You do realize clergy face the same, right?  Yep, we’re to be “super-Christian” or “Bible Answermen/women.”  Numbers are batted about regarding our churches that we serve as measures of our success.  But these aren’t measures of our faith, only of our vocation.  Our faith and our vocation get so wrapped together they become inseperable and then who do the clergy TALK to about faith without it becoming about vocational achievement?

Maybe I am wrong to bring it up but I suspect both laity and clergy feel the reality of a weight unjustly tied to our faith and our journey of faith.  Our questioning, our wonderings, our wanderings, our messes, our doubting, our worries, all of these seem to be forced down into ourselves by a sinister (yes, and I do mean precisely that: sinister) tendency to establish measurements to that which is not meant to be measured.

Do we measure beauty?  Do we measure compassion?  What is the measurement we use for grace?  How do we measure trustworthiness? Have we found a way to measure love?  

Yet, in our churches (maybe even the Church), it seems to me, we have indeed found a way, even if unofficially, to measure one’s faith, and in so doing, it seems we have taken the “easy yoke” and the “light burden” of Jesus and have added to it in such a way that the faith our fathers and mothers has become something they would never recognize (see, Matthew 11:30). I certainly don’t think my Grandma Hagler would get it!
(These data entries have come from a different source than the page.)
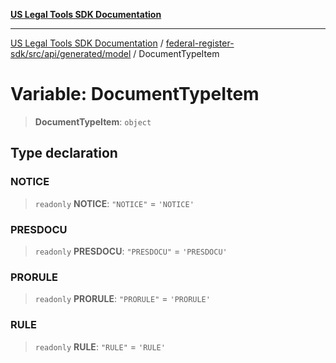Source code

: [**US Legal Tools SDK Documentation**](../../../../../../README.md)

***

[US Legal Tools SDK Documentation](../../../../../../README.md) / [federal-register-sdk/src/api/generated/model](../README.md) / DocumentTypeItem

# Variable: DocumentTypeItem

> **DocumentTypeItem**: `object`

## Type declaration

### NOTICE

> `readonly` **NOTICE**: `"NOTICE"` = `'NOTICE'`

### PRESDOCU

> `readonly` **PRESDOCU**: `"PRESDOCU"` = `'PRESDOCU'`

### PRORULE

> `readonly` **PRORULE**: `"PRORULE"` = `'PRORULE'`

### RULE

> `readonly` **RULE**: `"RULE"` = `'RULE'`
Being away from the pulpit for nearly 8 months gave me a new view of things.  Sitting in the pews and listening intently, I heard voices and thoughts I had not heard as a pastor.  My own faith journey, rattled and challenged by suffering, death and grief, has given me pause to ask questions and led me to wonder aloud.  When we allow (even encourage) competition in our spirituality, do we leave room for grace?  Those gold stars for memorizing books of the Bible discouraged me from Sunday School!  

This is by no way an endorsement for antinomianism, a belief that there is no standard or behavior for our faith. It is a statement for spiritual practices to be used to further a relationship with God, not to become a means for determining just how “good” of a Christian we can be.  We must move from grading grace to living in grace, entering into the relationship with God and becoming who God desires. Start with prayer. Start with reading one book of the Bible. Start with regularly attending church or mass. Start by attending a Bible Study. Start with having coffee and have a conversation with a good friend about faith. Start with something but START with believing God wants to be in a relationship with you and that it isn't intended to be a to-do is intended to be a love relationship!!!

May I Ask?
So what is it you’re wondering about?  On what paths have you found yourself wandering?  Who have you found helpful to talk to?